Golf course in Forres, Moray, Scotland

Forres golf course is a more than century-old golf course located in Forres in the northern part of Scotland on the Moray coast.
In 1889 James Braid designed and created the original nine holes, and in 1912 the course was expanded to eighteen holes by Willie Park. The 6,236-yard, par-70 course has hosted the Scottish Professional Championship tournament. The course professional is Sandy Aird, a PGA member since 1971 who has worked for the Scottish Golf Union since 1996 as North District golf coach.
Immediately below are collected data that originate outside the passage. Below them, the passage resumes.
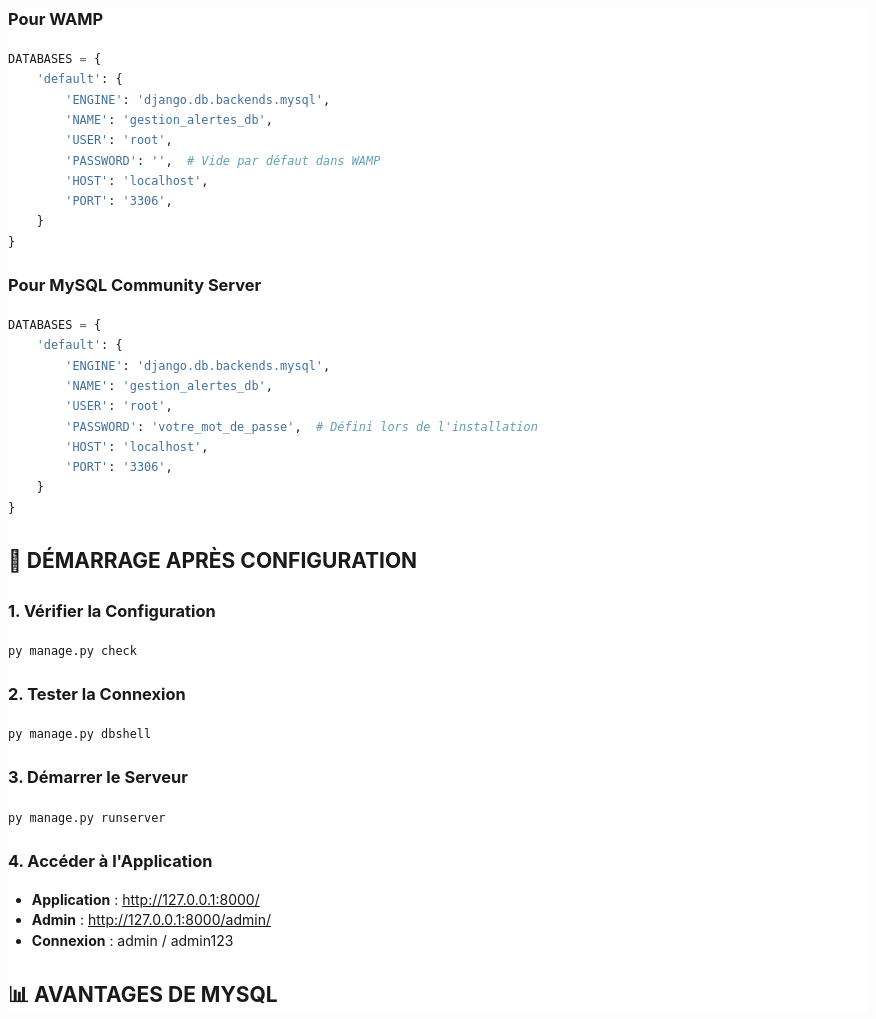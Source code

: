 ### Pour WAMP
```python
DATABASES = {
    'default': {
        'ENGINE': 'django.db.backends.mysql',
        'NAME': 'gestion_alertes_db',
        'USER': 'root',
        'PASSWORD': '',  # Vide par défaut dans WAMP
        'HOST': 'localhost',
        'PORT': '3306',
    }
}
```

### Pour MySQL Community Server
```python
DATABASES = {
    'default': {
        'ENGINE': 'django.db.backends.mysql',
        'NAME': 'gestion_alertes_db',
        'USER': 'root',
        'PASSWORD': 'votre_mot_de_passe',  # Défini lors de l'installation
        'HOST': 'localhost',
        'PORT': '3306',
    }
}
```

## 🚀 DÉMARRAGE APRÈS CONFIGURATION

### 1. Vérifier la Configuration
```cmd
py manage.py check
```

### 2. Tester la Connexion
```cmd
py manage.py dbshell
```

### 3. Démarrer le Serveur
```cmd
py manage.py runserver
```

### 4. Accéder à l'Application
- **Application** : http://127.0.0.1:8000/
- **Admin** : http://127.0.0.1:8000/admin/
- **Connexion** : admin / admin123

## 📊 AVANTAGES DE MYSQL

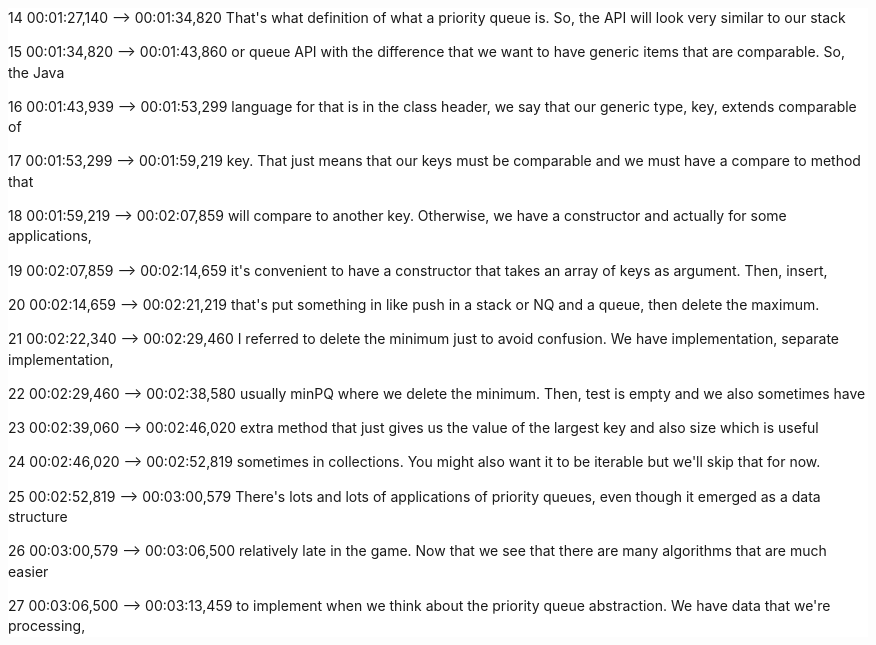 14
00:01:27,140 --> 00:01:34,820
That's what definition of what a priority queue is. So, the API will look very similar to our stack

15
00:01:34,820 --> 00:01:43,860
or queue API with the difference that we want to have generic items that are comparable. So, the Java

16
00:01:43,939 --> 00:01:53,299
language for that is in the class header, we say that our generic type, key, extends comparable of

17
00:01:53,299 --> 00:01:59,219
key. That just means that our keys must be comparable and we must have a compare to method that

18
00:01:59,219 --> 00:02:07,859
will compare to another key. Otherwise, we have a constructor and actually for some applications,

19
00:02:07,859 --> 00:02:14,659
it's convenient to have a constructor that takes an array of keys as argument. Then, insert,

20
00:02:14,659 --> 00:02:21,219
that's put something in like push in a stack or NQ and a queue, then delete the maximum.

21
00:02:22,340 --> 00:02:29,460
I referred to delete the minimum just to avoid confusion. We have implementation, separate implementation,

22
00:02:29,460 --> 00:02:38,580
usually minPQ where we delete the minimum. Then, test is empty and we also sometimes have

23
00:02:39,060 --> 00:02:46,020
extra method that just gives us the value of the largest key and also size which is useful

24
00:02:46,020 --> 00:02:52,819
sometimes in collections. You might also want it to be iterable but we'll skip that for now.

25
00:02:52,819 --> 00:03:00,579
There's lots and lots of applications of priority queues, even though it emerged as a data structure

26
00:03:00,579 --> 00:03:06,500
relatively late in the game. Now that we see that there are many algorithms that are much easier

27
00:03:06,500 --> 00:03:13,459
to implement when we think about the priority queue abstraction. We have data that we're processing,
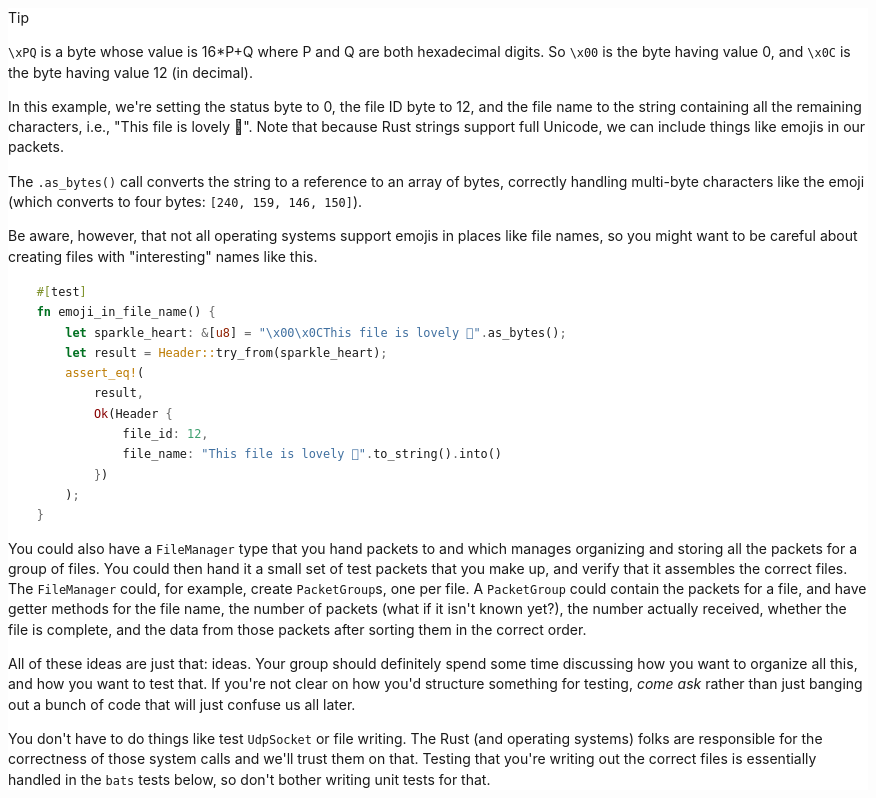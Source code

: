 > [!TIP]
> `\xPQ` is a byte whose value is 16*P+Q where P and Q are both hexadecimal
> digits. So `\x00` is the byte having value 0, and `\x0C` is the byte having
> value 12 (in decimal).
>
> In this example, we're setting the status byte to
> 0, the file ID byte to 12, and the file name to the string containing all
> the remaining characters, i.e., "This file is lovely 💖". Note that because
> Rust strings support full Unicode, we can include things like emojis in
> our packets.
>
> The `.as_bytes()` call converts the string to a reference to an
> array of bytes, correctly handling multi-byte characters like the emoji
> (which converts to four bytes: `[240, 159, 146, 150]`).
>
> Be aware, however, that not all operating systems support emojis
> in places like file names, so you might want to be careful about creating
> files with "interesting" names like this.

```rust
    #[test]
    fn emoji_in_file_name() {
        let sparkle_heart: &[u8] = "\x00\x0CThis file is lovely 💖".as_bytes();
        let result = Header::try_from(sparkle_heart);
        assert_eq!(
            result,
            Ok(Header {
                file_id: 12,
                file_name: "This file is lovely 💖".to_string().into()
            })
        );
    }
```

You could also have a `FileManager` type that you hand packets to and which
manages organizing and storing all the packets for a group of files.
You could then hand it a small
set of test packets that you make up, and verify that it assembles the correct
files. The `FileManager` could, for example, create `PacketGroup`s, one per file.
A `PacketGroup` could contain the packets for a file, and have getter methods
for the file name, the number of packets (what if it isn't known yet?), the
number actually received, whether the file is complete, and the data from those
packets after sorting them in the correct order.

All of these ideas are just that: ideas. Your group should definitely spend
some time discussing how you want to organize all this, and how you want to
test that. If you're not clear on how you'd structure something for testing,
*come ask* rather than just banging out a bunch of code that will just confuse
us all later.

You don't have to do things like test `UdpSocket` or file writing. The
Rust (and operating systems) folks are responsible for the correctness
of those system calls and we'll
trust them on that. Testing that you're writing out the correct files is
essentially handled in the `bats` tests below, so don't bother writing
unit tests for that.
He is assisted by his son, Sandy Aird, Jnr.

==Course layout==

| Hole | Name | Yards - red tee | Par | Yards - yellow tee | Yards - white tee | Par |
| 1st | Park | 284 | 4 | 288 | 306 | 4 |
| 2nd | Sir Robert | 291 | 4 | 327 | 337 | 4 |
| 3rd | Knock | 303 | 4 | 311 | 323 | 4 |
| 4th | Valley | 358 | 4 | 369 | 379 | 4 |
| 5th | Wee Birkie | 131 | 3 | 138 | 142 | 3 |
| 6th | Muiry | 460 | 5 | 489 | 505 | 5 |
| 7th | Witch tree | 170 | 3 | 174 | 202 | 3 |
| 8th | Rodger's | 327 | 4 | 336 | 368 | 4 |
| 9th | Majuba | 423 | 5 | 477 | 482 | 5 |
| 10th | Califer | 212 | 3 | 224 | 248 | 3 |
| 11th | Newbold | 385 | 4 | 431 | 455 | 4 |
| 12th | Hugh B Stuart | 367 | 4 | 385 | 430 | 4 |
| 13th | Firlands | 347 | 4 | 388 | 398 | 4 |
| 14th | Pump | 350 | 4 | 387 | 427 | 4 |
| 15th | Edgehill | 303 | 4 | 371 | 383 | 4 |
| 16th | Pond | 269 | 4 | 302 | 322 | 4 |
| 17th | Neardun | 145 | 3 | 151 | 159 | 3 |
| 18th | Tower | 278 | 4 | 358 | 370 | 4 |
| Total |  | 5403 | 70 | 5906 | 6236 | 70 |

==Feature hole==
The sixteenth hole, aptly named the pond, is the feature hole of the course and requires a well-hit tee shot to avoid water and bushes. Leading up to the green is a valley just past a patch of large trees. The elevated green is protected by three bunkers and trees at the back.